# Your instructions
The data must be returned in full and exactly as given.

:: Data extract ::

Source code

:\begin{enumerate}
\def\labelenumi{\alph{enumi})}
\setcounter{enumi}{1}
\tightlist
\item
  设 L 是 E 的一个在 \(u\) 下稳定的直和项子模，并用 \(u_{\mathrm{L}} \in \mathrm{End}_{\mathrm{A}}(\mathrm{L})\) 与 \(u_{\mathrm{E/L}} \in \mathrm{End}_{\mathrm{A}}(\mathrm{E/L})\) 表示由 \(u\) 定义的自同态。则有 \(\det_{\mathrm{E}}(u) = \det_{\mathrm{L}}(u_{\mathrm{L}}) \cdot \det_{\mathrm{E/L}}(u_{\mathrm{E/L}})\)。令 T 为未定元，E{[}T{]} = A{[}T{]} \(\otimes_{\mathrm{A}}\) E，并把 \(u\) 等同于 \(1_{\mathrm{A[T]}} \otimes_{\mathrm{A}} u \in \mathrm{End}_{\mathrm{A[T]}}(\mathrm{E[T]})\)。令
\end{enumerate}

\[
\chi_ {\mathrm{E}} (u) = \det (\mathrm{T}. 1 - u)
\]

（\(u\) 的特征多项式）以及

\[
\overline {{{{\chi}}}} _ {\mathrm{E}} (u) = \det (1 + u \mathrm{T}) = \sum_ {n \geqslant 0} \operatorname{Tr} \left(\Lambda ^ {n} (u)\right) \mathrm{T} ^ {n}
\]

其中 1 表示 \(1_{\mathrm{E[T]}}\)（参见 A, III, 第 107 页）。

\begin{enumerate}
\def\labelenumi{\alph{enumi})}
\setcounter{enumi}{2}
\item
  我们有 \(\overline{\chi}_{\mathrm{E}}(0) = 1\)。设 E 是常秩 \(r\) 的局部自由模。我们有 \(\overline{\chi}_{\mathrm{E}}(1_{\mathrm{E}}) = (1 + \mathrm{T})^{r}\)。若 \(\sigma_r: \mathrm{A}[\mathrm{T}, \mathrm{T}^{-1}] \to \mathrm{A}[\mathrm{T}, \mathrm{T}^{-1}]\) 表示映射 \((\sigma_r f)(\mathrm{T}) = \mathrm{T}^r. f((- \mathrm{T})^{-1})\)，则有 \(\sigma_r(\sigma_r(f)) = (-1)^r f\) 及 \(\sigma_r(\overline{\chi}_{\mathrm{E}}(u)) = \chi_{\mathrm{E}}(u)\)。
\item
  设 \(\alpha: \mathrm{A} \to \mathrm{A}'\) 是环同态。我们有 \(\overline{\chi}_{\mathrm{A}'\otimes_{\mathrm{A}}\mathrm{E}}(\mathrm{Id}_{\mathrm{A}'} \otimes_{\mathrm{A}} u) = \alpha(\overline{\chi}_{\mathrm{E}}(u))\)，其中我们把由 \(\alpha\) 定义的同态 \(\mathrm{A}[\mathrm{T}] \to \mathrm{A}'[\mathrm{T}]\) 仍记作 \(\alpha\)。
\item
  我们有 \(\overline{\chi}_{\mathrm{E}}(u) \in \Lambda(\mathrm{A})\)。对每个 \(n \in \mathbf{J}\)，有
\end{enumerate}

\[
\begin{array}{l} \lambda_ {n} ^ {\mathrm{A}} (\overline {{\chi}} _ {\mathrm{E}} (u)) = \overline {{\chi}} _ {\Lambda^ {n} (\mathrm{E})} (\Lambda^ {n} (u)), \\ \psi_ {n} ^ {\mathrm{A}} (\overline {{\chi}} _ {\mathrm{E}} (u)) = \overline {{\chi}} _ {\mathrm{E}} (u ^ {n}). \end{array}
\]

:::

# Solved exercise
Source code

:\begin{enumerate}
\def\labelenumi{\alph{enumi})}
\setcounter{enumi}{1}
\tightlist
\item
  设 L 是 E 的一个在 \(u\) 下稳定的直和项子模，并用 \(u_{\mathrm{L}} \in \mathrm{End}_{\mathrm{A}}(\mathrm{L})\) 与 \(u_{\mathrm{E/L}} \in \mathrm{End}_{\mathrm{A}}(\mathrm{E/L})\) 表示由 \(u\) 定义的自同态。则有 \(\det_{\mathrm{E}}(u) = \det_{\mathrm{L}}(u_{\mathrm{L}}) \cdot \det_{\mathrm{E/L}}(u_{\mathrm{E/L}})\)。令 T 为未定元，E{[}T{]} = A{[}T{]} \(\otimes_{\mathrm{A}}\) E，并把 \(u\) 等同于 \(1_{\mathrm{A[T]}} \otimes_{\mathrm{A}} u \in \mathrm{End}_{\mathrm{A[T]}}(\mathrm{E[T]})\)。令
\end{enumerate}

\[
\chi_ {\mathrm{E}} (u) = \det (\mathrm{T}. 1 - u)
\]

（\(u\) 的特征多项式）以及

\[
\overline {{{{\chi}}}} _ {\mathrm{E}} (u) = \det (1 + u \mathrm{T}) = \sum_ {n \geqslant 0} \operatorname{Tr} \left(\Lambda ^ {n} (u)\right) \mathrm{T} ^ {n}
\]

其中 1 表示 \(1_{\mathrm{E[T]}}\)（参见 A, III, 第 107 页）。

\begin{enumerate}
\def\labelenumi{\alph{enumi})}
\setcounter{enumi}{2}
\item
  我们有 \(\overline{\chi}_{\mathrm{E}}(0) = 1\)。设 E 是常秩 \(r\) 的局部自由模。我们有 \(\overline{\chi}_{\mathrm{E}}(1_{\mathrm{E}}) = (1 + \mathrm{T})^{r}\)。若 \(\sigma_r: \mathrm{A}[\mathrm{T}, \mathrm{T}^{-1}] \to \mathrm{A}[\mathrm{T}, \mathrm{T}^{-1}]\) 表示映射 \((\sigma_r f)(\mathrm{T}) = \mathrm{T}^r. f((- \mathrm{T})^{-1})\)，则有 \(\sigma_r(\sigma_r(f)) = (-1)^r f\) 及 \(\sigma_r(\overline{\chi}_{\mathrm{E}}(u)) = \chi_{\mathrm{E}}(u)\)。
\item
  设 \(\alpha: \mathrm{A} \to \mathrm{A}'\) 是环同态。我们有 \(\overline{\chi}_{\mathrm{A}'\otimes_{\mathrm{A}}\mathrm{E}}(\mathrm{Id}_{\mathrm{A}'} \otimes_{\mathrm{A}} u) = \alpha(\overline{\chi}_{\mathrm{E}}(u))\)，其中我们把由 \(\alpha\) 定义的同态 \(\mathrm{A}[\mathrm{T}] \to \mathrm{A}'[\mathrm{T}]\) 仍记作 \(\alpha\)。
\item
  我们有 \(\overline{\chi}_{\mathrm{E}}(u) \in \Lambda(\mathrm{A})\)。对每个 \(n \in \mathbf{J}\)，有
\end{enumerate}

\[
\begin{array}{l} \lambda_ {n} ^ {\mathrm{A}} (\overline {{\chi}} _ {\mathrm{E}} (u)) = \overline {{\chi}} _ {\Lambda^ {n} (\mathrm{E})} (\Lambda^ {n} (u)), \\ \psi_ {n} ^ {\mathrm{A}} (\overline {{\chi}} _ {\mathrm{E}} (u)) = \overline {{\chi}} _ {\mathrm{E}} (u ^ {n}). \end{array}
\]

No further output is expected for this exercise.